===== DATA PROVIDED
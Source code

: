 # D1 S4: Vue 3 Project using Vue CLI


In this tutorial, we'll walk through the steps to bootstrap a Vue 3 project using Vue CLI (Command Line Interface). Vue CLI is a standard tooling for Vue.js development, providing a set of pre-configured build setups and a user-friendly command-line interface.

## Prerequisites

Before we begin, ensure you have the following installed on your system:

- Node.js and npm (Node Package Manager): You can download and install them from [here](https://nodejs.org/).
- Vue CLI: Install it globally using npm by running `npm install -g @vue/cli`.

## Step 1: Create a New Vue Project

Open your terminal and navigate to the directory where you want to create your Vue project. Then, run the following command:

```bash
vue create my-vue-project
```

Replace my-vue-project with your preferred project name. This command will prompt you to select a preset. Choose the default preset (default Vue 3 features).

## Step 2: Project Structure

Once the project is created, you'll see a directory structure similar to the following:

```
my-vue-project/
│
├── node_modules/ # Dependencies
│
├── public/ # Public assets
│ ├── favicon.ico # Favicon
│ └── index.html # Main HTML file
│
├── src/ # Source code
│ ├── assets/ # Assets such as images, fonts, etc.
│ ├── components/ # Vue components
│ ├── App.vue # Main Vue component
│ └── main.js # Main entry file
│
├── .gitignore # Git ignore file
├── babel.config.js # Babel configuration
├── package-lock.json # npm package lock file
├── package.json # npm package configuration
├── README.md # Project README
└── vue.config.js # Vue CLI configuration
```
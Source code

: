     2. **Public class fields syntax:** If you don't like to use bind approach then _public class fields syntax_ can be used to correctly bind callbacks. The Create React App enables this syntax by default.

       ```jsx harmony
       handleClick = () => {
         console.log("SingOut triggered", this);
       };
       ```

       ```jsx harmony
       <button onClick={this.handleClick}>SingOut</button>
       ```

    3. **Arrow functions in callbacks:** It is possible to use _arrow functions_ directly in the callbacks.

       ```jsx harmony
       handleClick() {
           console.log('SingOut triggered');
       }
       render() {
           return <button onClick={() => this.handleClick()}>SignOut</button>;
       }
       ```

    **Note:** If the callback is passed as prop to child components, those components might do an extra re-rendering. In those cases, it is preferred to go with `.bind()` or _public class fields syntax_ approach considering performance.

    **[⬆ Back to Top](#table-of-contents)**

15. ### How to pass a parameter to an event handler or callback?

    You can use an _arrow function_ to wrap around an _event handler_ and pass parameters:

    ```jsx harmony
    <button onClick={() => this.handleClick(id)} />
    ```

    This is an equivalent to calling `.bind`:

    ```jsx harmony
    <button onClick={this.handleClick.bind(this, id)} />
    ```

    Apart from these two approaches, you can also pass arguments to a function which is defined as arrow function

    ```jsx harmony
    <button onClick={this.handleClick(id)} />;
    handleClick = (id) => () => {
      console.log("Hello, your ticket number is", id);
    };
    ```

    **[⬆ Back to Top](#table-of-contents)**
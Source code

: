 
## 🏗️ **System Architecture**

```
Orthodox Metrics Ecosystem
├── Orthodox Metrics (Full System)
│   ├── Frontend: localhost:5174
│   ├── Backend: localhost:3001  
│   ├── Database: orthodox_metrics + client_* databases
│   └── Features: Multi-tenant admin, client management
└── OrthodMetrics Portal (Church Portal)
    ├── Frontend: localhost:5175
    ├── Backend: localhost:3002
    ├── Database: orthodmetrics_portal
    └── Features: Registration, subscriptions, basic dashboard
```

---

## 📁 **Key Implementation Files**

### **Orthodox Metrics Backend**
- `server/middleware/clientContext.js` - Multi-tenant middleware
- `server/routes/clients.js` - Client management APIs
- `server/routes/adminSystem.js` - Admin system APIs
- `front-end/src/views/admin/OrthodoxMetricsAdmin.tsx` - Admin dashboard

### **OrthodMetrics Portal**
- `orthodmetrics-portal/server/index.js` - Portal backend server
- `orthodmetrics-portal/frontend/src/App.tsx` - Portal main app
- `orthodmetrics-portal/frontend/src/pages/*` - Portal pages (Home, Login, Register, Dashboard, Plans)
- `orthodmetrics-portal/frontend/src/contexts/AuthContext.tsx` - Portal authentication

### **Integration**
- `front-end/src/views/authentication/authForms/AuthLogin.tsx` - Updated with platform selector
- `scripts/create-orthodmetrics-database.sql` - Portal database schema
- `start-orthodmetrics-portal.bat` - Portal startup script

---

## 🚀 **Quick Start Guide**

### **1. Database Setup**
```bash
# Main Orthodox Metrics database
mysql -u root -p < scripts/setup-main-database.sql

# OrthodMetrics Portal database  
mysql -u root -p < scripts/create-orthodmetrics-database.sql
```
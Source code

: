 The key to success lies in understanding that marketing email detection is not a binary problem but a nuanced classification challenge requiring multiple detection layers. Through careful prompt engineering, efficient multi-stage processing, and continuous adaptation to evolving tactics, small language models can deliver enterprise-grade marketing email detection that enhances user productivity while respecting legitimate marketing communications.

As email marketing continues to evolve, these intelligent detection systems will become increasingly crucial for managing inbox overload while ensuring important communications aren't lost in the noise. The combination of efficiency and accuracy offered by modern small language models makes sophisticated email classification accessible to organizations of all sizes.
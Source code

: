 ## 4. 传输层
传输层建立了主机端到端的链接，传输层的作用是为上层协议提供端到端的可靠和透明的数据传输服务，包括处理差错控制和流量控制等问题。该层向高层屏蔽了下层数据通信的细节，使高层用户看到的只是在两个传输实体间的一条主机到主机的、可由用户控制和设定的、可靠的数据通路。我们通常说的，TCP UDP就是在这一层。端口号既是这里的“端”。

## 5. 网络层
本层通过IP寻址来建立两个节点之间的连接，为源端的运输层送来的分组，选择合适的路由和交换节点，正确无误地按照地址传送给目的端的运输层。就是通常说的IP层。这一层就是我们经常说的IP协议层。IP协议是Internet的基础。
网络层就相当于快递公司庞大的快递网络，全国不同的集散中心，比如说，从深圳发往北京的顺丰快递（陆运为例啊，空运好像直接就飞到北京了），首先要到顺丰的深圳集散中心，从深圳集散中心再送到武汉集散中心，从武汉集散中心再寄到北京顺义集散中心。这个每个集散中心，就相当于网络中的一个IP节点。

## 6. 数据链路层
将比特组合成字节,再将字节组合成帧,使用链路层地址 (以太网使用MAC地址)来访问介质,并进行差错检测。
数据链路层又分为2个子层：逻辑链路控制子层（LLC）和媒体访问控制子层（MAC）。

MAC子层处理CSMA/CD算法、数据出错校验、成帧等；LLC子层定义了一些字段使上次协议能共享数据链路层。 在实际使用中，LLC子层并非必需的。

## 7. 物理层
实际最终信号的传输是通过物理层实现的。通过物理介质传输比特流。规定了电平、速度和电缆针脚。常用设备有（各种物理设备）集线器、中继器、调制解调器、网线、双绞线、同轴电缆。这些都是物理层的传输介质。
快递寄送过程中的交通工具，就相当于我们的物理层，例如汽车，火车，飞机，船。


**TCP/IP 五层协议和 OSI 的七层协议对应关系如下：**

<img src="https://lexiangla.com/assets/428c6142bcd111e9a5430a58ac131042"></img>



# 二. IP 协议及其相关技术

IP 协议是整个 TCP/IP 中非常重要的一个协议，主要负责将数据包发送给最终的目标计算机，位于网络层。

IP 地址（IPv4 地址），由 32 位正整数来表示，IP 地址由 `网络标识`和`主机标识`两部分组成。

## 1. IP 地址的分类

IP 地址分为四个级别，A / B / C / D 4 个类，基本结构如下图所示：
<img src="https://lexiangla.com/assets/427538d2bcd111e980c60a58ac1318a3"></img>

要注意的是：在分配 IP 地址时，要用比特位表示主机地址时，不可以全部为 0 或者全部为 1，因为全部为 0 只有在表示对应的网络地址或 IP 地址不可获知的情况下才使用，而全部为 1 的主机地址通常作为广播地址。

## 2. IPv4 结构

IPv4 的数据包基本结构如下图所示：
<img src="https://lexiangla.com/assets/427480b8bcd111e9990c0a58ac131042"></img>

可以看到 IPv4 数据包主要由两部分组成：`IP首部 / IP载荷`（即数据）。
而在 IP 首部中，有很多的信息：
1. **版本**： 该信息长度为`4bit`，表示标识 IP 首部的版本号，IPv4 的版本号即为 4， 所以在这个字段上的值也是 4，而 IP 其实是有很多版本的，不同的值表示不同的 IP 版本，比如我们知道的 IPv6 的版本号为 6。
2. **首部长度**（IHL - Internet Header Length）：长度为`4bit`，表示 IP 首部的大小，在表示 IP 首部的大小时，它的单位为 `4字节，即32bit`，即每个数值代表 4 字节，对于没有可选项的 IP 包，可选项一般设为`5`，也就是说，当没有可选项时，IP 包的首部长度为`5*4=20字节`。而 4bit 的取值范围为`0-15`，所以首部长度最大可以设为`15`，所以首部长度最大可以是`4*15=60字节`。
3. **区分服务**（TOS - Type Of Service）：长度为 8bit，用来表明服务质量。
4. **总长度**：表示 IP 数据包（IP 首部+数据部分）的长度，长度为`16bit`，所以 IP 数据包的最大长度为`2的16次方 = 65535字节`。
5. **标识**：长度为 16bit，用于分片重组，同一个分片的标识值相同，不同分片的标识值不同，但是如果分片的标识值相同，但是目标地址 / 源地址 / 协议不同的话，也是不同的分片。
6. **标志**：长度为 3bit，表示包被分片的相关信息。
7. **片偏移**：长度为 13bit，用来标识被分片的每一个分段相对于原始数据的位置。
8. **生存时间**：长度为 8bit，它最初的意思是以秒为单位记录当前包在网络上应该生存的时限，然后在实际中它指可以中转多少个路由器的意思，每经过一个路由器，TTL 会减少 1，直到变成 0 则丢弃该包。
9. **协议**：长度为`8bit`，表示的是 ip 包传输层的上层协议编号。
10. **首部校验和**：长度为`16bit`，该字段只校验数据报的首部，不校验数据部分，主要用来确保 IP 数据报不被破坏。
==========
## WORK TO BE COMPLETED
The word "command" occurs in some lines of the data above; report how many such lines there are, with no other words.

## WRITTEN SOLUTION
3